GIVEN RECORDS ::
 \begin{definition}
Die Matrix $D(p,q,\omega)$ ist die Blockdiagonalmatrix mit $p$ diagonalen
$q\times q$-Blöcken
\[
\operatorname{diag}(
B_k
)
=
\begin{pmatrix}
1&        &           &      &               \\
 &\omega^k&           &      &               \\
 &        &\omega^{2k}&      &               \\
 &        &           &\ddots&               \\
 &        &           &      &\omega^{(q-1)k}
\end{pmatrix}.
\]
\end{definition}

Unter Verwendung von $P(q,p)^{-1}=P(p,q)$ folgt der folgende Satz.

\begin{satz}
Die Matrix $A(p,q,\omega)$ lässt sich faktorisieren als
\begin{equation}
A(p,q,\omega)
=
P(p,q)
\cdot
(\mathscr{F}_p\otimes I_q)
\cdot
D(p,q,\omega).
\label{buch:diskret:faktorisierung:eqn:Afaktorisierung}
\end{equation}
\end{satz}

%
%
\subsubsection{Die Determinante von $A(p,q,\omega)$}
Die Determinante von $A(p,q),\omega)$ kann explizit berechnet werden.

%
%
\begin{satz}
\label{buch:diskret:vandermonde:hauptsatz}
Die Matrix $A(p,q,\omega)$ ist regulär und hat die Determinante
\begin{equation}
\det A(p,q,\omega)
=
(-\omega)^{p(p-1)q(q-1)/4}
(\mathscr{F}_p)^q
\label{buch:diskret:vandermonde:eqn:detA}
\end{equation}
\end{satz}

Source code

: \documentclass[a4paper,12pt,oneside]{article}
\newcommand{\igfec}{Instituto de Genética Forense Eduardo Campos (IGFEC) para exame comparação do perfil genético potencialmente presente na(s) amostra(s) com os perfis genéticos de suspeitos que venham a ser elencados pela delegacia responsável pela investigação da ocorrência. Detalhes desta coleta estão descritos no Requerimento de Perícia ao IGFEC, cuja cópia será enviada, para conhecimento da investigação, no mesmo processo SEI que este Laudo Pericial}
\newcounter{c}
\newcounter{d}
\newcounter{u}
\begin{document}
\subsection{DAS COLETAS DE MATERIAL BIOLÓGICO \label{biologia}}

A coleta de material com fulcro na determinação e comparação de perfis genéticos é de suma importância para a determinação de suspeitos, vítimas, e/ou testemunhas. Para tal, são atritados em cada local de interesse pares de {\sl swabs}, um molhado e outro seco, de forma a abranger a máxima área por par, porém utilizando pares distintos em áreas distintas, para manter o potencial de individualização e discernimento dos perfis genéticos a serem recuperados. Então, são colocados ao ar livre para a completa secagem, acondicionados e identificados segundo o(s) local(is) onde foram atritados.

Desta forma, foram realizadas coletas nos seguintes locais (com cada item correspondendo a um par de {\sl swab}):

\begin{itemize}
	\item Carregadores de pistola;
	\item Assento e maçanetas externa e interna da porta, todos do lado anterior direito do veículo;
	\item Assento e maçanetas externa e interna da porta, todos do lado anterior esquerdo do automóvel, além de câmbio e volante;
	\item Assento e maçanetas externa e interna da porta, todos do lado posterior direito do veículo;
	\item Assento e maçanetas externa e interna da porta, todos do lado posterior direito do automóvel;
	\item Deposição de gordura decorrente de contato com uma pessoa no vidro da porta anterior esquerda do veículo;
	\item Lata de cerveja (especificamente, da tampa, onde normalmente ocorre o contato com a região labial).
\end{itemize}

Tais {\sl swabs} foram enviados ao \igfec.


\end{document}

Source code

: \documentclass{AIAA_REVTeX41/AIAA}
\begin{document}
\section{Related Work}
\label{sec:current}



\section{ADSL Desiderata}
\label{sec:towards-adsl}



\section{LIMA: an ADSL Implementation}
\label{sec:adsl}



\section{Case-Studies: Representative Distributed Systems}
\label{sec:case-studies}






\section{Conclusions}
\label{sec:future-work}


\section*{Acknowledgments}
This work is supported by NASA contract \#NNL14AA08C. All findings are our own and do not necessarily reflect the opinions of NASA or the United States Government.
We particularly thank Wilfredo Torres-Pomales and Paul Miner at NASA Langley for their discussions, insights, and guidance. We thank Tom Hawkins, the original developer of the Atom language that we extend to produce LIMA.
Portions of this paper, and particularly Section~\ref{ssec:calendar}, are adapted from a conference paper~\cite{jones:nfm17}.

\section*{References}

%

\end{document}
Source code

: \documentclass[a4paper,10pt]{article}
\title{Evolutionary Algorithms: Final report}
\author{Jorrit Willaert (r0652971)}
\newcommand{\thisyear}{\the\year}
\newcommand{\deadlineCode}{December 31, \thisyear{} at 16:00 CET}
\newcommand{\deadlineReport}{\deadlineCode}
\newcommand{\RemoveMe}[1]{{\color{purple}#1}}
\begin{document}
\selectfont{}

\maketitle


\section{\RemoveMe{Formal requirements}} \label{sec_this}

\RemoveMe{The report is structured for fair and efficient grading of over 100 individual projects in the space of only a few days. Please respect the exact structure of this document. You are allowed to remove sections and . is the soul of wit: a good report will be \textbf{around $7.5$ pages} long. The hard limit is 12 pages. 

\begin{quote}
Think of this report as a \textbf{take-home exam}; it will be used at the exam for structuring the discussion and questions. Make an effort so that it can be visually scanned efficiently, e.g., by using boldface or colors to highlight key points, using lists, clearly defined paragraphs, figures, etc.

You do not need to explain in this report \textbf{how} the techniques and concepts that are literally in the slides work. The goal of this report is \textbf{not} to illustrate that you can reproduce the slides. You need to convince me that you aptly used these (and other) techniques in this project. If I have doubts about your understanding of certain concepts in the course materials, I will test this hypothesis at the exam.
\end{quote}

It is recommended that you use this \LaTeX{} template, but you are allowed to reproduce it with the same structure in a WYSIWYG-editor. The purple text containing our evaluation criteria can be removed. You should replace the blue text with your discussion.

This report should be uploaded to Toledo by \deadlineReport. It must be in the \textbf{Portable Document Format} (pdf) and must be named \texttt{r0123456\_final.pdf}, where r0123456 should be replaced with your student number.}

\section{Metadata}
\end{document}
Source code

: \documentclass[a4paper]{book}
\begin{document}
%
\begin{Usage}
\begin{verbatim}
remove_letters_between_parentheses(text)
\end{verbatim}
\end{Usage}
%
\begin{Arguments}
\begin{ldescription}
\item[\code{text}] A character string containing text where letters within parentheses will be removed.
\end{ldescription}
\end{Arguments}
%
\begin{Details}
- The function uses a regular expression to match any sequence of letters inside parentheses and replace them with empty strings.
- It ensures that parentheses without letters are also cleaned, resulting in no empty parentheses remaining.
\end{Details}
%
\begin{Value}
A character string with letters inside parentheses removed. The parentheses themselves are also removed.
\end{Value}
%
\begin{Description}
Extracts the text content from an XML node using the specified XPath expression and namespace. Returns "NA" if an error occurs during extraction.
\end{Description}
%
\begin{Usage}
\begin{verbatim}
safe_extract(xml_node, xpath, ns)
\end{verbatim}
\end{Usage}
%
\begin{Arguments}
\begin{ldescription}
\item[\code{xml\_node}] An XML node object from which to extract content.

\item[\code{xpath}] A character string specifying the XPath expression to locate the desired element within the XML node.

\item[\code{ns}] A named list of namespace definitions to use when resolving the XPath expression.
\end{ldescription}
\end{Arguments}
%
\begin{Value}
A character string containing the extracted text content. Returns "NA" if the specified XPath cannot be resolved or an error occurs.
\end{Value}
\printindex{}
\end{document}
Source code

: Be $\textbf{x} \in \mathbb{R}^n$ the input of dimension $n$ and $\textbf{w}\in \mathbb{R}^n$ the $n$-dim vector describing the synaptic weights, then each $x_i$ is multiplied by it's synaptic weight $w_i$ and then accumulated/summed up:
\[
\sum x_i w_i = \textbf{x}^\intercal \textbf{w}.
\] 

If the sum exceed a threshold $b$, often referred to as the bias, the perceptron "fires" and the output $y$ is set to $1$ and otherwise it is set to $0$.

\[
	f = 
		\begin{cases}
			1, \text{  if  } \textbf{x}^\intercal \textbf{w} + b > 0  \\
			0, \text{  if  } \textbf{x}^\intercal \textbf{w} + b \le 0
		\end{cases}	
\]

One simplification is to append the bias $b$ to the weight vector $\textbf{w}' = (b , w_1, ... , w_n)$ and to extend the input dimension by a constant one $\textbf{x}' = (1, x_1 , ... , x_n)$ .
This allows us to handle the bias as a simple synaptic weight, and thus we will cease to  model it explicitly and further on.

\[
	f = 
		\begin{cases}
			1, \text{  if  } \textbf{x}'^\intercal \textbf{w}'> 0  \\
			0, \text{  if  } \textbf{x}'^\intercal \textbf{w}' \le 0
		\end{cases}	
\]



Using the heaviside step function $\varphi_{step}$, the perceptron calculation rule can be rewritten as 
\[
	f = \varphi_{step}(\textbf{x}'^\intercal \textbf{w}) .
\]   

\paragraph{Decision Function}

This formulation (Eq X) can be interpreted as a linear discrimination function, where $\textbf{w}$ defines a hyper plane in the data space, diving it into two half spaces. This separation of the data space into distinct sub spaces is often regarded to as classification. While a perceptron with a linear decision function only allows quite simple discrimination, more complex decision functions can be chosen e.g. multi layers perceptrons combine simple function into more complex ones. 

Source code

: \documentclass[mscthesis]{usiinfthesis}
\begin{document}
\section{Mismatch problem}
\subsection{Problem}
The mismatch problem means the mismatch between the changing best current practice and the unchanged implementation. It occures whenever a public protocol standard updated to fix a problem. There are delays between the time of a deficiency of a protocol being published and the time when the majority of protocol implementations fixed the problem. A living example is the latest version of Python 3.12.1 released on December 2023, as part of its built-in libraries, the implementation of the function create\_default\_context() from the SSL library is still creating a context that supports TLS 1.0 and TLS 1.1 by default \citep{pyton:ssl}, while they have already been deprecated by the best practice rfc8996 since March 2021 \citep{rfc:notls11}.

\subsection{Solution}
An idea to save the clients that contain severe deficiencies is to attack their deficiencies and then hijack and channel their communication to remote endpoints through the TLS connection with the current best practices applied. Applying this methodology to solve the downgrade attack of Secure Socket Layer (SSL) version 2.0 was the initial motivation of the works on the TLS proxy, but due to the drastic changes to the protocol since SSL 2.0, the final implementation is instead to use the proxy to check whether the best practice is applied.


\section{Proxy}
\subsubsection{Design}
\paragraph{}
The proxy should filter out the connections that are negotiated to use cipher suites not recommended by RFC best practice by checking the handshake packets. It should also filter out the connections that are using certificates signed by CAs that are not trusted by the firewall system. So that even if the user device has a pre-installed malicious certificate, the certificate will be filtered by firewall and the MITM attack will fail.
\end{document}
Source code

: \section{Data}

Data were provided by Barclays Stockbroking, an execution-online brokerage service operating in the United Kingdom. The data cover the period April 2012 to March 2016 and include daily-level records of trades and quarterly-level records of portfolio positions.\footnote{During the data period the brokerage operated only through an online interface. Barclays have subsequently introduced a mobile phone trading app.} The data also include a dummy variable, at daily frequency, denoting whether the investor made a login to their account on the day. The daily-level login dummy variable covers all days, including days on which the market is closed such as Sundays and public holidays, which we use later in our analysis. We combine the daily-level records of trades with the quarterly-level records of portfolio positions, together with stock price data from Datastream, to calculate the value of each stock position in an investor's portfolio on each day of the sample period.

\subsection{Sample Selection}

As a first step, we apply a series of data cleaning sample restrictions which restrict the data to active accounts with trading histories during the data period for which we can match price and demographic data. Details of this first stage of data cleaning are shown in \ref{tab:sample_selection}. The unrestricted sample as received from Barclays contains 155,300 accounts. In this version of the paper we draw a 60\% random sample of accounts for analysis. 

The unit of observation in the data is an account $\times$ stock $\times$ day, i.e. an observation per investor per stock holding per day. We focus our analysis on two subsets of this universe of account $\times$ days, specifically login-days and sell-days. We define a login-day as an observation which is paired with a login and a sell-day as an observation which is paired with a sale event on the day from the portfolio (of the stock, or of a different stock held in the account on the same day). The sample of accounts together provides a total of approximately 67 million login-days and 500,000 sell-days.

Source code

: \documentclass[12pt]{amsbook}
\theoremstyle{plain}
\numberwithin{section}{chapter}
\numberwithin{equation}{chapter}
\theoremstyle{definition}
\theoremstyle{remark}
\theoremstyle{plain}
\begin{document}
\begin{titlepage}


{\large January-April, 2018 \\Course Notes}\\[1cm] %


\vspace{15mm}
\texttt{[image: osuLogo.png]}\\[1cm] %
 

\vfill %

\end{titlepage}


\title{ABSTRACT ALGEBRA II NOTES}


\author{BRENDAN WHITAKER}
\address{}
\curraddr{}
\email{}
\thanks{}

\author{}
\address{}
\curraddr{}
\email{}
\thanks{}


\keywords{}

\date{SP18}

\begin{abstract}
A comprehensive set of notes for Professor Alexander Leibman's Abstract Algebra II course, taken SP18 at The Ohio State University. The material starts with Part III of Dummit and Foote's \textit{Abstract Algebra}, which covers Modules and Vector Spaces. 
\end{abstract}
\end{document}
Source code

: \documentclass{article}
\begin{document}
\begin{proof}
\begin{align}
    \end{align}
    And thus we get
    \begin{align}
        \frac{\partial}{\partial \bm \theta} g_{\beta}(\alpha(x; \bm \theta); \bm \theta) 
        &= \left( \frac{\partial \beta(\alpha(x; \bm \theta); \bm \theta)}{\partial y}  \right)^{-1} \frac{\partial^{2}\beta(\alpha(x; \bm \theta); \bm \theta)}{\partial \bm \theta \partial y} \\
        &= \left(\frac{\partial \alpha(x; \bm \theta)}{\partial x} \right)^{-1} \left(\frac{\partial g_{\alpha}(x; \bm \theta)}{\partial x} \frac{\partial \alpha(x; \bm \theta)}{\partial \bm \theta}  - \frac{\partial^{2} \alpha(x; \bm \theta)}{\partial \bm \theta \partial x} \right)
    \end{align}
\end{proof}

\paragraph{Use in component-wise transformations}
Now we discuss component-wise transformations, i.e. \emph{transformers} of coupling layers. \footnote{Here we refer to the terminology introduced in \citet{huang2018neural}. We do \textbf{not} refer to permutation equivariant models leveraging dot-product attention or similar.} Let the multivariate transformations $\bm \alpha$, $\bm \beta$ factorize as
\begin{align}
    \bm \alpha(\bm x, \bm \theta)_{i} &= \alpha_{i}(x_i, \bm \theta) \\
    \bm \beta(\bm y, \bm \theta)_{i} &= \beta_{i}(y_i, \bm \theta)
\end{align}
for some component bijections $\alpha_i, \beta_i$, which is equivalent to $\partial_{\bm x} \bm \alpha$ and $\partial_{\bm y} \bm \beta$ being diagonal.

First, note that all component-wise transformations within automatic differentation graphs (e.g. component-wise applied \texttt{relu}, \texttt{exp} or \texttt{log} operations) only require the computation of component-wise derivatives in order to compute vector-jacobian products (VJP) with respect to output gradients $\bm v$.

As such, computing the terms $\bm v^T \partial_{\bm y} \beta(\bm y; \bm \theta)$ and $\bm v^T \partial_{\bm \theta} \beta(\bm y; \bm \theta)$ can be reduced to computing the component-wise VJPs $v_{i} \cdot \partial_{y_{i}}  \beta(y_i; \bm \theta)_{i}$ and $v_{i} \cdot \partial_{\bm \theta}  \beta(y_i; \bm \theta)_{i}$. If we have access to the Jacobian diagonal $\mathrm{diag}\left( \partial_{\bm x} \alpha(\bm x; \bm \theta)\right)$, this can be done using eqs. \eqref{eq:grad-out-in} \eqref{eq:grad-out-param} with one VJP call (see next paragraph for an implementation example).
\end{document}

REQUIRED ACTION ::
Go through the material above, and wherever a line contains the string "error", return it.

RESULT FOR THIS TASK ::
Extracts the text content from an XML node using the specified XPath expression and namespace. Returns "NA" if an error occurs during extraction.
A character string containing the extracted text content. Returns "NA" if the specified XPath cannot be resolved or an error occurs.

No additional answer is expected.